SCR 1325 Nap Initiative Update

At the end of 2011, the United States and Georgia launched their National Action Plans (NAP) on women, peace and security and the Netherlands came out with its second action plan for 2012-2015.

The U.S. NAP can now be found on the PeaceWomen/WILPF website, accompanied by a summary prepared by WILPF-US of the Civil Society consultations held during the development of the action plan. The report features 64 recommendations for the development, implementation, monitoring and evaluation of the U.S. NAP.

Similar to many donor countries, the U.S. NAP frames its bilateral and multilateral action around the four UN women, peace and security pillars: participation, protection, conflict prevention and equal access to relief and recovery. Of note is the Monitoring and Evaluation section's placement after the matrix of specific actions to be taken. By contrast, most NAPs include this section in the matrix, showcasing the actors responsible for monitoring and evaluating implementation of the NAP, the specific actions to be taken, the expected time-frame and the resources to be potentially allocated for monitoring.

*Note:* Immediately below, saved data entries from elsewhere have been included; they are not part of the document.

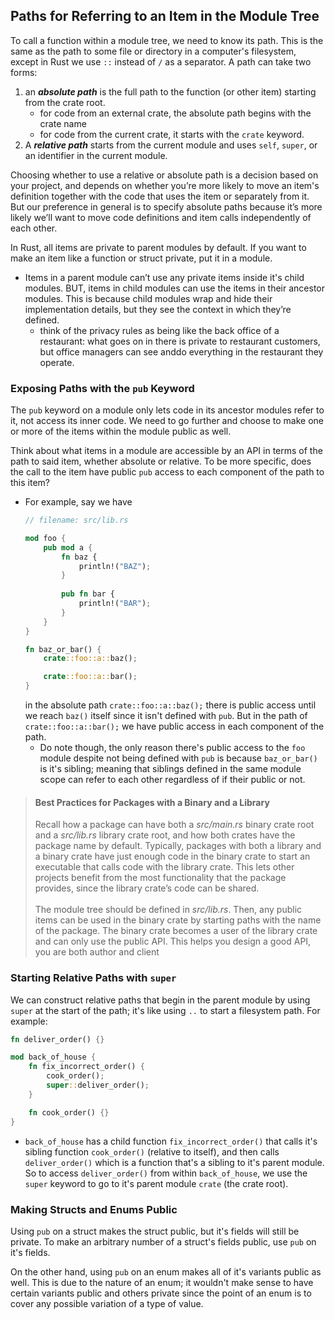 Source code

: ## Paths for Referring to an Item in the Module Tree
To call a function within a module tree, we need to know its path. This is the same as the path to some file or directory in a computer's filesystem, except in Rust we use `::` instead of `/` as a separator. A path can take two forms:
1. an ***absolute path*** is the full path to the function (or other item) starting from the crate root.
    - for code from an external crate, the absolute path begins with the crate name
    - for code from the current crate, it starts with the `crate` keyword.
2. A ***relative path*** starts from the current module and uses `self`, `super`, or an identifier in the current module.

Choosing whether to use a relative or absolute path is a decision based on your project, and depends on whether you’re more likely to move an item's definition together with the code that uses the item or separately from it. But our preference in general is to specify absolute paths because it’s more likely we’ll want to move code definitions and item calls independently of each other.

In Rust, all items are private to parent modules by default. If you want to make an item like a function or struct private, put it in a module.
- Items in a parent module can’t use any private items inside it's child modules. BUT, items in child modules can use the items in their ancestor modules. This is because child modules wrap and hide their implementation details, but they see the context in which they’re defined.
    - think of the privacy rules as being like the back office of a restaurant: what goes on in there is private to restaurant customers, but office managers can see anddo everything in the restaurant they operate.

### Exposing Paths with the `pub` Keyword
The `pub` keyword on a module only lets code in its ancestor modules refer to it, not access its inner code. We need to go further and choose to make one or more of the items within the module public as well. 

Think about what items in a module are accessible by an API in terms of the path to said item, whether absolute or relative. To be more specific, does the call to the item have public `pub` access to each component of the path to this item?
- For example, say we have
    ```rust
    // filename: src/lib.rs

    mod foo {
        pub mod a {
            fn baz {
                println!("BAZ");
            }
            
            pub fn bar {
                println!("BAR");
            }
        }
    }
    
    fn baz_or_bar() {
        crate::foo::a::baz();

        crate::foo::a::bar();
    }
    ```
   in the absolute path `crate::foo::a::baz();` there is public access until we reach `baz()` itself since it isn't defined with `pub`. But in the path of `crate::foo::a::bar();` we have public access in each component of the path.
    - Do note though, the only reason there's public access to the `foo` module despite not being defined with `pub` is because `baz_or_bar()` is it's sibling; meaning that siblings defined in the same module scope can refer to each other regardless of if their public or not. 

> #### Best Practices for Packages with a Binary and a Library 
> Recall how a package can have both a *src/main.rs* binary crate root and a *src/lib.rs* library crate root, and how both crates have the package name by default. Typically, packages with both a library and a binary crate have just enough code in the binary crate to start an executable that calls code with the library crate. This lets other projects benefit from the most functionality that the package provides, since the library crate’s code can be shared. <br/><br/>
> The module tree should be defined in *src/lib.rs*. Then, any public items can be used in the binary crate by starting paths with the name of the package. The binary crate becomes a user of the library crate and can only use the public API. This helps you design a good API, you are both author and client

### Starting Relative Paths with `super`
We can construct relative paths that begin in the parent module by using `super` at the start of the path; it's like using `..` to start a filesystem path. For example:
```rust
fn deliver_order() {}

mod back_of_house {
    fn fix_incorrect_order() {
        cook_order();
        super::deliver_order();
    }

    fn cook_order() {}
}
```
- `back_of_house` has a child function `fix_incorrect_order()` that calls it's sibling function `cook_order()` (relative to itself), and then calls `deliver_order()` which is a function that's a sibling to it's parent module. So to access `deliver_order()` from within `back_of_house`, we use the `super` keyword to go to it's parent module `crate` (the crate root).

### Making Structs and Enums Public
Using `pub` on a struct makes the struct public, but it's fields will still be private. To make an arbitrary number of a struct's fields public, use `pub` on it's fields.

On the other hand, using `pub` on an enum makes all of it's variants public as well. This is due to the nature of an enum; it wouldn't make sense to have certain variants public and others private since the point of an enum is to cover any possible variation of a type of value.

With reference to the procedural aspects of the U.S. NAP, WILPF's recommendations for explicit funds, time frames, and civil society inclusion in monitoring and evaluating the NAP remain outstanding. While not mentioned in the NAP, the US Department of State expects that its implementation will be predominantly financed by existing funds. Representative of the U.S. Department of State indicated that yearly reviews incorporating civil society and a growing circle of agencies should be considered. WILPF suggests that the US Government should create a task force within the NAP process to formally monitor and evaluate its implementation. WILPF recommends that membership of the task force should comprise of one-third government; one third civil society (domestic and international representation); and one-third experts on women, peace and security.


In terms of content, the U.S. NAP places a welcomed emphasis on prevention, including the importance of recognising women's participation as a means for conflict prevention. Although the NAP falls short on addressing disarmament and detailing actions to promote preventative work. The theme of protecting women from violence is dealt with in the NAP, while necessary, it seems to adopt a more narrow approach to the protection scope of SCR 1325, which includes the protection of women's human rights. To this regard WILPF reiterates its call for the U.S. to ratify the UN Convention on the on the Elimination of All Forms of Discrimination Against Women (CEDAW).